Comment le peuple se piquerait-il de délicatesse en son langage ? Le labeur de chaque jour ne lui laisse apprécier que la satisfaction de ses gros appétits. Aussi ne nous étonnons pas en voyant ses néologistes si brutaux. Ces rudes inventeurs ont fait des mots accentués comme leurs ragoûts favoris et faits pour traverser les palais plébéiens que n’effrayent pas les fortes épices.

Si on veut donc bien ne pas se choquer de la rusticité de cette forme, l’étude de l’argot parisien fera découvrir, au degré le plus éminent, certaines qualités de couleur.

Comme il est bien nommé brutal ce canon qui, après avoir grondé de sa grosse voix, culbute tout sans dire gare !

Et béguin, cet amour terrestre qui vous isole au milieu de la vie mondaine avec les extases du cénobite !

Combien les mots richesse, crédit, fortune paraissent fades à côté de ces quatre monosyllabes : Il a le sac !Il a le sac, c’est-à-dire : ses louis sont en tas sous sa main ; d’un geste, il peut faire rouler à vos yeux ces belles espèces sonnantes.

Nous avons dit que l’argot forgeait en réalité peu de mots ; — ce sont des acceptions nouvelles qu’il invente de préférence.

Parfois ces sortes de travestissements sont plus raisonnés qu’on ne se le figure.

Ainsi, pour n’en citer qu’un, — toquante, ognon ou cadran sont bien plus expressifs que montre.
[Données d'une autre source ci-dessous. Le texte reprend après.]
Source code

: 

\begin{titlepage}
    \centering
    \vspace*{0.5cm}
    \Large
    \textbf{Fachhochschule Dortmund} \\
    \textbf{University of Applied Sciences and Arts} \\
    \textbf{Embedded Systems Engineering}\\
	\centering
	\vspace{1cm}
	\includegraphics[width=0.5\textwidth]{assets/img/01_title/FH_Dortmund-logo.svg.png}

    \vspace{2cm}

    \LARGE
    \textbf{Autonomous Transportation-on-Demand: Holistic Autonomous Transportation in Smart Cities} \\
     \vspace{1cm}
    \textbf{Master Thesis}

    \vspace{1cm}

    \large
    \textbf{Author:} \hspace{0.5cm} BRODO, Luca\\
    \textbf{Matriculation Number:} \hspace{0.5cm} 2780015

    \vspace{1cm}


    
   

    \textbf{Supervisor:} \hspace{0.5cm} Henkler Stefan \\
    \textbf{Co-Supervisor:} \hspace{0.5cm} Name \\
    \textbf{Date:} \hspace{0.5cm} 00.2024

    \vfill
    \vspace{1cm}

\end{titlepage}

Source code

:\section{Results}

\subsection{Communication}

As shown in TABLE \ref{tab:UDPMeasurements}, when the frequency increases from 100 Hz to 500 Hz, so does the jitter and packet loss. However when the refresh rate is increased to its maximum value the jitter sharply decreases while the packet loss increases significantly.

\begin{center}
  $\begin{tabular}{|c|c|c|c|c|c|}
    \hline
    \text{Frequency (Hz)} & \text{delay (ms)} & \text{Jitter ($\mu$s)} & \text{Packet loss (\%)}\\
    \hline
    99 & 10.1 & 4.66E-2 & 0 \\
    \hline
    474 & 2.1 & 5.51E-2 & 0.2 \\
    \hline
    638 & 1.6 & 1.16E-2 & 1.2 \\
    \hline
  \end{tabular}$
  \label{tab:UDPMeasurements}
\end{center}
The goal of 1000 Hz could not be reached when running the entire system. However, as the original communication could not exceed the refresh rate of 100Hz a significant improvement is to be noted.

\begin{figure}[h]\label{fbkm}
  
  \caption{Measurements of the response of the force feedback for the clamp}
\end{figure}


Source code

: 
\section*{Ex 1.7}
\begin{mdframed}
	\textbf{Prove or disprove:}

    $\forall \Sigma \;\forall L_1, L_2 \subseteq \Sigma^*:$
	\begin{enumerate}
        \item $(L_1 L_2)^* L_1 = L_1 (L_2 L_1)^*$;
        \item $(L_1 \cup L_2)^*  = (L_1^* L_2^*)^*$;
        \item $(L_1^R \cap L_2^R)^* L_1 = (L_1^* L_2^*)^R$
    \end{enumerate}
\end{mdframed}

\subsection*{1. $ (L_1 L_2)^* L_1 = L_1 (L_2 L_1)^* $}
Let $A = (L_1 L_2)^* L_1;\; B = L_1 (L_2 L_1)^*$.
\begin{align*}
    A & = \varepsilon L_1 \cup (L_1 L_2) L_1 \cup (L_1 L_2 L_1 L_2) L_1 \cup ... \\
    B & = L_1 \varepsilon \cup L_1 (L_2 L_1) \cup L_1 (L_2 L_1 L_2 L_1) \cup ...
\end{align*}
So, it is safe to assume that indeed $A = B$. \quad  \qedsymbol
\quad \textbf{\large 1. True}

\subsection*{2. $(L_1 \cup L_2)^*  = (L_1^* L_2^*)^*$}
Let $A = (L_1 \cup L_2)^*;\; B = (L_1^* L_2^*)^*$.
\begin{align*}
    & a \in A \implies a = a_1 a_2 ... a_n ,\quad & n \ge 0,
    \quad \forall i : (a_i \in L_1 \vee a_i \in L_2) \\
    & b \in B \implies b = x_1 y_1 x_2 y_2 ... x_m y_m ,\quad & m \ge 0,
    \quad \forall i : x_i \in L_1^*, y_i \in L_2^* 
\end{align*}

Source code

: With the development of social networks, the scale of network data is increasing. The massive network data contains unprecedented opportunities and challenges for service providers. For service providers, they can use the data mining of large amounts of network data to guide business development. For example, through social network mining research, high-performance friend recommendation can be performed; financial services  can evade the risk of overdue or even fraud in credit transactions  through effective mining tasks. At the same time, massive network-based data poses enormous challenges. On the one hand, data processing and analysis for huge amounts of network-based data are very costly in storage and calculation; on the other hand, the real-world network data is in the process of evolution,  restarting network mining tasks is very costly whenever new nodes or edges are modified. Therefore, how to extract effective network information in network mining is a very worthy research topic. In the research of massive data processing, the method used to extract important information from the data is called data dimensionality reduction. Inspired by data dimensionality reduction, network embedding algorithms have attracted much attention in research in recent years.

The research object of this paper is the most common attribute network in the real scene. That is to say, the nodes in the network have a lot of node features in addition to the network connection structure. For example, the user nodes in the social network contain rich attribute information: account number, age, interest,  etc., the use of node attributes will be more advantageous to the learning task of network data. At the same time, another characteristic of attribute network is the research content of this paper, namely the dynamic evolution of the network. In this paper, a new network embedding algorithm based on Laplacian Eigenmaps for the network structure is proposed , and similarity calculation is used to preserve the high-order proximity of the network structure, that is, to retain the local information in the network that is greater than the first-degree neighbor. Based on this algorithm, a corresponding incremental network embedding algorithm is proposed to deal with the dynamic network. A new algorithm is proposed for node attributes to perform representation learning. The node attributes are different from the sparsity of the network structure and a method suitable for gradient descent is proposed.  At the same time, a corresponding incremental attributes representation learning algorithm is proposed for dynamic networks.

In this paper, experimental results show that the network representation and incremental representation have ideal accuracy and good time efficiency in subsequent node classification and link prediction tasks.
Toquante fait allusion au mouvement de l’objet (toc, toc) ; ognon, à sa forme ; cadran, à la figure tracée sur sa paroi. Ces synonymes offrent l’avantage d’une allusion directe à la chose ; ils se gravent mieux dans la tête, tandis que montre est, pour la mémoire des simples, beaucoup plus énigmatique. — Cet exemple est loin d’être le seul, mais il suffira, je l’espère, pour affirmer les tendances mnémotechniques de l’argot.


Selon nous, il doit être aussi beaucoup pardonné aux licences du langage populaire, en raison des infortunes qu’il décèle souvent.

Ainsi la plèbe parisienne a trouvé une équivoque saisissante pour désigner certains quartiers où la misère fait élection de domicile ; elle les appelle quartiers souffrants[1].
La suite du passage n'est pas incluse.